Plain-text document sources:
'''

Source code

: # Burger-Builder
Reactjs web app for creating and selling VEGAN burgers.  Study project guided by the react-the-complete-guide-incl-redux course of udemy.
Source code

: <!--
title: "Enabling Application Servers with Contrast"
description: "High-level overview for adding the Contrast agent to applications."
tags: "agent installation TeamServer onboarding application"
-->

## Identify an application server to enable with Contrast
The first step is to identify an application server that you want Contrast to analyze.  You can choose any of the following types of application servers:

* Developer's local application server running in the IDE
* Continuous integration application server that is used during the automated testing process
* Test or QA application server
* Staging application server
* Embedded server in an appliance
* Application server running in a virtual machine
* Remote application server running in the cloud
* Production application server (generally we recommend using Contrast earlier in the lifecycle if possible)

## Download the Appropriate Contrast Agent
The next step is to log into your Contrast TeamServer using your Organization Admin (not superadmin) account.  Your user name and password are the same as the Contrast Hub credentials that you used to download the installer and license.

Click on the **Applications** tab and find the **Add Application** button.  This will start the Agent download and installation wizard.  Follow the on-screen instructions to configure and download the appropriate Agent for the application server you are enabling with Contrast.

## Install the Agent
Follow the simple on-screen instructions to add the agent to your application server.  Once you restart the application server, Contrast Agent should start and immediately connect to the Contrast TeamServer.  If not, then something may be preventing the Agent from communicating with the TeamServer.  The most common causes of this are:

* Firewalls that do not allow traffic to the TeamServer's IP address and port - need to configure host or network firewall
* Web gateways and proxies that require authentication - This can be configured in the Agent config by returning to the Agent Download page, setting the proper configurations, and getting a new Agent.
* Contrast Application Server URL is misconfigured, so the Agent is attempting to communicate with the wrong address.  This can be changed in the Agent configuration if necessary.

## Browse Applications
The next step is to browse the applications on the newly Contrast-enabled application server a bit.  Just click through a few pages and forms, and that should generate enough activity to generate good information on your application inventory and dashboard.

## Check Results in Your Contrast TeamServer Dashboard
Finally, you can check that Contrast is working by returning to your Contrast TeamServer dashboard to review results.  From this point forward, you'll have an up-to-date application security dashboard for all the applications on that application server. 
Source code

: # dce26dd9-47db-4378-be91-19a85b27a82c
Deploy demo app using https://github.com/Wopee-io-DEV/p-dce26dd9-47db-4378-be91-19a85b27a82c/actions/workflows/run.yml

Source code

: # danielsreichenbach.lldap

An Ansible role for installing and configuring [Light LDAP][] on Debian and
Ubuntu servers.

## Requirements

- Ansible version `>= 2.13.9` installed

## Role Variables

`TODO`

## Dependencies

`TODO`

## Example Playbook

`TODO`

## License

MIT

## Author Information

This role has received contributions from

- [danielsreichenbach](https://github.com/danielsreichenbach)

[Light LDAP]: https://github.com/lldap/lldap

'''
'''

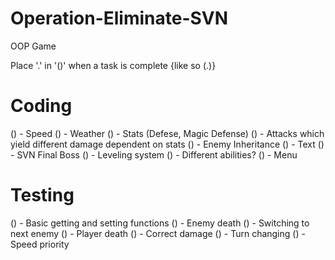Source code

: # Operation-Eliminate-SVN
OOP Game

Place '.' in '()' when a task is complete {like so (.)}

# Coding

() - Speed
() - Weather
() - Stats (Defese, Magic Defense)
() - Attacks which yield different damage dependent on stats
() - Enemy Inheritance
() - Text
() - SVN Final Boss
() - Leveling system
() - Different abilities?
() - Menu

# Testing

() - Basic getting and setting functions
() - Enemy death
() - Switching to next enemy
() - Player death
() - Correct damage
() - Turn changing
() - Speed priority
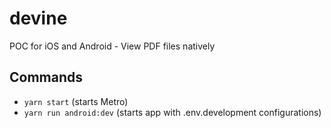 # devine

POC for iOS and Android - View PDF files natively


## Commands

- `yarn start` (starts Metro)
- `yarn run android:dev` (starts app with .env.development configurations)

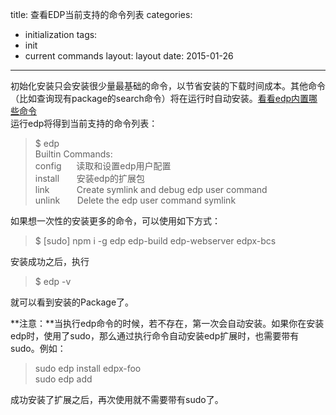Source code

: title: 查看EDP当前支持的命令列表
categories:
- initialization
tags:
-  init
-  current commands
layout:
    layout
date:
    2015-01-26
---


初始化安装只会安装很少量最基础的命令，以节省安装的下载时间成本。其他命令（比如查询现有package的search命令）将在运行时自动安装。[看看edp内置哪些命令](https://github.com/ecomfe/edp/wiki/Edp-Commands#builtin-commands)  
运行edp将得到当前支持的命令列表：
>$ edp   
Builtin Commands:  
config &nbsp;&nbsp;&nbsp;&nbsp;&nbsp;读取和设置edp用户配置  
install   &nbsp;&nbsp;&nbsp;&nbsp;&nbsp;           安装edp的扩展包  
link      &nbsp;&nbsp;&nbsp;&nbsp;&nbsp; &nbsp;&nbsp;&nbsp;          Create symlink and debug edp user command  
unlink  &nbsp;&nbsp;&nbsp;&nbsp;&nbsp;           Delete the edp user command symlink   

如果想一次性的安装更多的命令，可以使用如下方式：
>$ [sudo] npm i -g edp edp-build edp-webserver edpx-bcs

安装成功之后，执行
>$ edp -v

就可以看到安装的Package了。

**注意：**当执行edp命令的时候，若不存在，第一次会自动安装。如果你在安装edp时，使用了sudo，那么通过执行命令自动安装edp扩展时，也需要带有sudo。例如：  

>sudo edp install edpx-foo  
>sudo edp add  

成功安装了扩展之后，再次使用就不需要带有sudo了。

'''

» **What is needed**: Return only the lines between the one holding "This role has received contributions from" and the one holding "[Light LDAP]: https://github.com/lldap/lldap", inclusive, exactly as they appear above.

» **Final answer**:
This role has received contributions from

- [danielsreichenbach](https://github.com/danielsreichenbach)

[Light LDAP]: https://github.com/lldap/lldap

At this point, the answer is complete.